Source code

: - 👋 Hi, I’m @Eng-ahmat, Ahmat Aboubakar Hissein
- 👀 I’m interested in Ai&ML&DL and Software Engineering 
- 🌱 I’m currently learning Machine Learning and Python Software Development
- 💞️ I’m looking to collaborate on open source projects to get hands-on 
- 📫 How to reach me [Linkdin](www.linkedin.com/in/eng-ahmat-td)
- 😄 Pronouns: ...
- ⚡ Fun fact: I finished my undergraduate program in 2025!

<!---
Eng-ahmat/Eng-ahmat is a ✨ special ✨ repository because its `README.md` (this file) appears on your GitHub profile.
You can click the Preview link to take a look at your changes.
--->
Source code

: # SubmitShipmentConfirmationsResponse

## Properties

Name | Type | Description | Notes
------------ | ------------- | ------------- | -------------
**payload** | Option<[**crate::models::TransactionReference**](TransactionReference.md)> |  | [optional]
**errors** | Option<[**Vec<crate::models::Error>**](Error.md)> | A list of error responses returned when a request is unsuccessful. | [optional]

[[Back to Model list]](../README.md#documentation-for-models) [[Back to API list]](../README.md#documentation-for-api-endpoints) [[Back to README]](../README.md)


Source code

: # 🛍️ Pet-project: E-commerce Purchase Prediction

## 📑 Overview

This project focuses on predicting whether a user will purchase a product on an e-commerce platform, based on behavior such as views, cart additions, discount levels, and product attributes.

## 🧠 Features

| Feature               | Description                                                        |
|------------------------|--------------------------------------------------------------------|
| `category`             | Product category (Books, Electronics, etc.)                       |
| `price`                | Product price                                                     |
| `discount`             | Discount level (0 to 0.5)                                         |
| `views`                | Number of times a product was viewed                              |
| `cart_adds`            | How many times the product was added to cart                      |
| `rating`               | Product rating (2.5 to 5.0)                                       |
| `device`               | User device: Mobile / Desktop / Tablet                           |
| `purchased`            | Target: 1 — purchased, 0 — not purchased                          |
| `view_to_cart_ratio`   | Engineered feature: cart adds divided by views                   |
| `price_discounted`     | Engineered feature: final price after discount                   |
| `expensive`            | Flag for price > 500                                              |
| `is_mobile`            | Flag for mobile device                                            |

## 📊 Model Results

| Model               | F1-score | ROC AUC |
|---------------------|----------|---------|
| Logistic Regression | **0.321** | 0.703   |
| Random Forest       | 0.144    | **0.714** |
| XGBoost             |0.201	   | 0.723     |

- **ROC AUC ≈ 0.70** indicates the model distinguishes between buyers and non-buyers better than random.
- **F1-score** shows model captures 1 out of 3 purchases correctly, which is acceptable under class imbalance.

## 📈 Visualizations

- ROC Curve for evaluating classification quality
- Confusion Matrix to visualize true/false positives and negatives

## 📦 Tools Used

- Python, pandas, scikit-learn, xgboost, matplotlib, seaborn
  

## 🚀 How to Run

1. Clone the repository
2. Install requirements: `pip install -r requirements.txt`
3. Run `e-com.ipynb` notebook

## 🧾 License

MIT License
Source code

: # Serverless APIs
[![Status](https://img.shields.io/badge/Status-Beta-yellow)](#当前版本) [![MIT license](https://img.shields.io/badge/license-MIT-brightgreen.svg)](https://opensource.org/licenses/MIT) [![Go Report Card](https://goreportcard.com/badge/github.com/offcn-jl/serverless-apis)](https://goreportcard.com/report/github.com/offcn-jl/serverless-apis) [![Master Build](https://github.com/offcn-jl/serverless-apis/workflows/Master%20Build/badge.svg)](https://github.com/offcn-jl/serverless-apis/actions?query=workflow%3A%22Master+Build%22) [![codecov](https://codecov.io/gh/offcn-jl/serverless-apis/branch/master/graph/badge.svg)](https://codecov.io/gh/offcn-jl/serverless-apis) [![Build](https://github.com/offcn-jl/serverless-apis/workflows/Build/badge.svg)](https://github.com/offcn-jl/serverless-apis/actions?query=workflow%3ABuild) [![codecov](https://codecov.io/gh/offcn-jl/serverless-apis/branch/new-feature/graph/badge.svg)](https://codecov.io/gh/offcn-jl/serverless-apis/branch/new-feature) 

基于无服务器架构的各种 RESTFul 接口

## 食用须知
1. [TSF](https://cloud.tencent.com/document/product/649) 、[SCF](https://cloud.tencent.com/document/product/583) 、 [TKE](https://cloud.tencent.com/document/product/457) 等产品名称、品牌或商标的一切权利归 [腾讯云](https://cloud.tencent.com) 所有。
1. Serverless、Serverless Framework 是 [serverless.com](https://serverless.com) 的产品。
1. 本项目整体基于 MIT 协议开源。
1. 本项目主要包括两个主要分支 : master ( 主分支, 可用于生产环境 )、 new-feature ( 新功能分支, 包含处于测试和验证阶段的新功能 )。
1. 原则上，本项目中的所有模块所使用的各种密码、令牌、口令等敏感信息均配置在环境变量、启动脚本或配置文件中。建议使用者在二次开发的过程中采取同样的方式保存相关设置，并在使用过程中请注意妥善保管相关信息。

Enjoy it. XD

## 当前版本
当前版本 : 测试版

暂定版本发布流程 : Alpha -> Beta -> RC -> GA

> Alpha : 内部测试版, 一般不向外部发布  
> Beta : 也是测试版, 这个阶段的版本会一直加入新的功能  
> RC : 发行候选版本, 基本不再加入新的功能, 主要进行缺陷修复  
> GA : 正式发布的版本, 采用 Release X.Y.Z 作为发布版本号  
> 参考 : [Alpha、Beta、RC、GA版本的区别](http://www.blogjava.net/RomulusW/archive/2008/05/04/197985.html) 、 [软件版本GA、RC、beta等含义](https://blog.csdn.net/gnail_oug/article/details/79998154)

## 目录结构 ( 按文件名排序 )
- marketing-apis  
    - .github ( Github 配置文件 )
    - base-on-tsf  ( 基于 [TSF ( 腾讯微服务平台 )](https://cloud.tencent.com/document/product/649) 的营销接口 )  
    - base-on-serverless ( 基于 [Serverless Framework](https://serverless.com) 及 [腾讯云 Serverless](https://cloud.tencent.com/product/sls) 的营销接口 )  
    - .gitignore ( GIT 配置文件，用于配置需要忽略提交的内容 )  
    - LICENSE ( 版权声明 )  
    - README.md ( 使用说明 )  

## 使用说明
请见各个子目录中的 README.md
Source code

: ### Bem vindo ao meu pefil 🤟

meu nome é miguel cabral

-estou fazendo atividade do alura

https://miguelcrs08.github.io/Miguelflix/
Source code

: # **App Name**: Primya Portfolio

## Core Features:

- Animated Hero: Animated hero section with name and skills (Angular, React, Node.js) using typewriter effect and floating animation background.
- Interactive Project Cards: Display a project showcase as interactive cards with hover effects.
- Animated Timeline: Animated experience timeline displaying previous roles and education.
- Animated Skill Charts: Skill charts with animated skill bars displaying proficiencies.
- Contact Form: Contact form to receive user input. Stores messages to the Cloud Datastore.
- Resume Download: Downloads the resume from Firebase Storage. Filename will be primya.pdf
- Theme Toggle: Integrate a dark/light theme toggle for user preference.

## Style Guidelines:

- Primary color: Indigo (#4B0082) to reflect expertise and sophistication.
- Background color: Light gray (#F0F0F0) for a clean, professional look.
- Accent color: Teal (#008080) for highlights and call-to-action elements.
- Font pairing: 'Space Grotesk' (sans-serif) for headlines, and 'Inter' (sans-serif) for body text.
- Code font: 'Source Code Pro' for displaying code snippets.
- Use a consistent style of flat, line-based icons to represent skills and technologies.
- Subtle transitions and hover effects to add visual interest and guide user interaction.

◆ ◆ ◆ ◆

## BRIEF
Line by line, transcribe all of the records exactly.

## RESPONSE AREA
Source code

: - 👋 Hi, I’m @Eng-ahmat, Ahmat Aboubakar Hissein
- 👀 I’m interested in Ai&ML&DL and Software Engineering 
- 🌱 I’m currently learning Machine Learning and Python Software Development
- 💞️ I’m looking to collaborate on open source projects to get hands-on 
- 📫 How to reach me [Linkdin](www.linkedin.com/in/eng-ahmat-td)
- 😄 Pronouns: ...
- ⚡ Fun fact: I finished my undergraduate program in 2025!

<!---
Eng-ahmat/Eng-ahmat is a ✨ special ✨ repository because its `README.md` (this file) appears on your GitHub profile.
You can click the Preview link to take a look at your changes.
--->
Source code

: # SubmitShipmentConfirmationsResponse

## Properties

Name | Type | Description | Notes
------------ | ------------- | ------------- | -------------
**payload** | Option<[**crate::models::TransactionReference**](TransactionReference.md)> |  | [optional]
**errors** | Option<[**Vec<crate::models::Error>**](Error.md)> | A list of error responses returned when a request is unsuccessful. | [optional]

[[Back to Model list]](../README.md#documentation-for-models) [[Back to API list]](../README.md#documentation-for-api-endpoints) [[Back to README]](../README.md)


Source code

: # 🛍️ Pet-project: E-commerce Purchase Prediction

## 📑 Overview

This project focuses on predicting whether a user will purchase a product on an e-commerce platform, based on behavior such as views, cart additions, discount levels, and product attributes.

## 🧠 Features

| Feature               | Description                                                        |
|------------------------|--------------------------------------------------------------------|
| `category`             | Product category (Books, Electronics, etc.)                       |
| `price`                | Product price                                                     |
| `discount`             | Discount level (0 to 0.5)                                         |
| `views`                | Number of times a product was viewed                              |
| `cart_adds`            | How many times the product was added to cart                      |
| `rating`               | Product rating (2.5 to 5.0)                                       |
| `device`               | User device: Mobile / Desktop / Tablet                           |
| `purchased`            | Target: 1 — purchased, 0 — not purchased                          |
| `view_to_cart_ratio`   | Engineered feature: cart adds divided by views                   |
| `price_discounted`     | Engineered feature: final price after discount                   |
| `expensive`            | Flag for price > 500                                              |
| `is_mobile`            | Flag for mobile device                                            |

## 📊 Model Results

| Model               | F1-score | ROC AUC |
|---------------------|----------|---------|
| Logistic Regression | **0.321** | 0.703   |
| Random Forest       | 0.144    | **0.714** |
| XGBoost             |0.201	   | 0.723     |

- **ROC AUC ≈ 0.70** indicates the model distinguishes between buyers and non-buyers better than random.
- **F1-score** shows model captures 1 out of 3 purchases correctly, which is acceptable under class imbalance.

## 📈 Visualizations

- ROC Curve for evaluating classification quality
- Confusion Matrix to visualize true/false positives and negatives

## 📦 Tools Used

- Python, pandas, scikit-learn, xgboost, matplotlib, seaborn
  

## 🚀 How to Run

1. Clone the repository
2. Install requirements: `pip install -r requirements.txt`
3. Run `e-com.ipynb` notebook

## 🧾 License

MIT License
Source code

: # Serverless APIs
[![Status](https://img.shields.io/badge/Status-Beta-yellow)](#当前版本) [![MIT license](https://img.shields.io/badge/license-MIT-brightgreen.svg)](https://opensource.org/licenses/MIT) [![Go Report Card](https://goreportcard.com/badge/github.com/offcn-jl/serverless-apis)](https://goreportcard.com/report/github.com/offcn-jl/serverless-apis) [![Master Build](https://github.com/offcn-jl/serverless-apis/workflows/Master%20Build/badge.svg)](https://github.com/offcn-jl/serverless-apis/actions?query=workflow%3A%22Master+Build%22) [![codecov](https://codecov.io/gh/offcn-jl/serverless-apis/branch/master/graph/badge.svg)](https://codecov.io/gh/offcn-jl/serverless-apis) [![Build](https://github.com/offcn-jl/serverless-apis/workflows/Build/badge.svg)](https://github.com/offcn-jl/serverless-apis/actions?query=workflow%3ABuild) [![codecov](https://codecov.io/gh/offcn-jl/serverless-apis/branch/new-feature/graph/badge.svg)](https://codecov.io/gh/offcn-jl/serverless-apis/branch/new-feature) 

基于无服务器架构的各种 RESTFul 接口

## 食用须知
1. [TSF](https://cloud.tencent.com/document/product/649) 、[SCF](https://cloud.tencent.com/document/product/583) 、 [TKE](https://cloud.tencent.com/document/product/457) 等产品名称、品牌或商标的一切权利归 [腾讯云](https://cloud.tencent.com) 所有。
1. Serverless、Serverless Framework 是 [serverless.com](https://serverless.com) 的产品。
1. 本项目整体基于 MIT 协议开源。
1. 本项目主要包括两个主要分支 : master ( 主分支, 可用于生产环境 )、 new-feature ( 新功能分支, 包含处于测试和验证阶段的新功能 )。
1. 原则上，本项目中的所有模块所使用的各种密码、令牌、口令等敏感信息均配置在环境变量、启动脚本或配置文件中。建议使用者在二次开发的过程中采取同样的方式保存相关设置，并在使用过程中请注意妥善保管相关信息。

Enjoy it. XD

## 当前版本
当前版本 : 测试版

暂定版本发布流程 : Alpha -> Beta -> RC -> GA

> Alpha : 内部测试版, 一般不向外部发布  
> Beta : 也是测试版, 这个阶段的版本会一直加入新的功能  
> RC : 发行候选版本, 基本不再加入新的功能, 主要进行缺陷修复  
> GA : 正式发布的版本, 采用 Release X.Y.Z 作为发布版本号  
> 参考 : [Alpha、Beta、RC、GA版本的区别](http://www.blogjava.net/RomulusW/archive/2008/05/04/197985.html) 、 [软件版本GA、RC、beta等含义](https://blog.csdn.net/gnail_oug/article/details/79998154)

## 目录结构 ( 按文件名排序 )
- marketing-apis  
    - .github ( Github 配置文件 )
    - base-on-tsf  ( 基于 [TSF ( 腾讯微服务平台 )](https://cloud.tencent.com/document/product/649) 的营销接口 )  
    - base-on-serverless ( 基于 [Serverless Framework](https://serverless.com) 及 [腾讯云 Serverless](https://cloud.tencent.com/product/sls) 的营销接口 )  
    - .gitignore ( GIT 配置文件，用于配置需要忽略提交的内容 )  
    - LICENSE ( 版权声明 )  
    - README.md ( 使用说明 )  

## 使用说明
请见各个子目录中的 README.md
Source code

: ### Bem vindo ao meu pefil 🤟

meu nome é miguel cabral

-estou fazendo atividade do alura

https://miguelcrs08.github.io/Miguelflix/
Source code

: # **App Name**: Primya Portfolio

## Core Features:

- Animated Hero: Animated hero section with name and skills (Angular, React, Node.js) using typewriter effect and floating animation background.
- Interactive Project Cards: Display a project showcase as interactive cards with hover effects.
- Animated Timeline: Animated experience timeline displaying previous roles and education.
- Animated Skill Charts: Skill charts with animated skill bars displaying proficiencies.
- Contact Form: Contact form to receive user input. Stores messages to the Cloud Datastore.
- Resume Download: Downloads the resume from Firebase Storage. Filename will be primya.pdf
- Theme Toggle: Integrate a dark/light theme toggle for user preference.

## Style Guidelines:

- Primary color: Indigo (#4B0082) to reflect expertise and sophistication.
- Background color: Light gray (#F0F0F0) for a clean, professional look.
- Accent color: Teal (#008080) for highlights and call-to-action elements.
- Font pairing: 'Space Grotesk' (sans-serif) for headlines, and 'Inter' (sans-serif) for body text.
- Code font: 'Source Code Pro' for displaying code snippets.
- Use a consistent style of flat, line-based icons to represent skills and technologies.
- Subtle transitions and hover effects to add visual interest and guide user interaction.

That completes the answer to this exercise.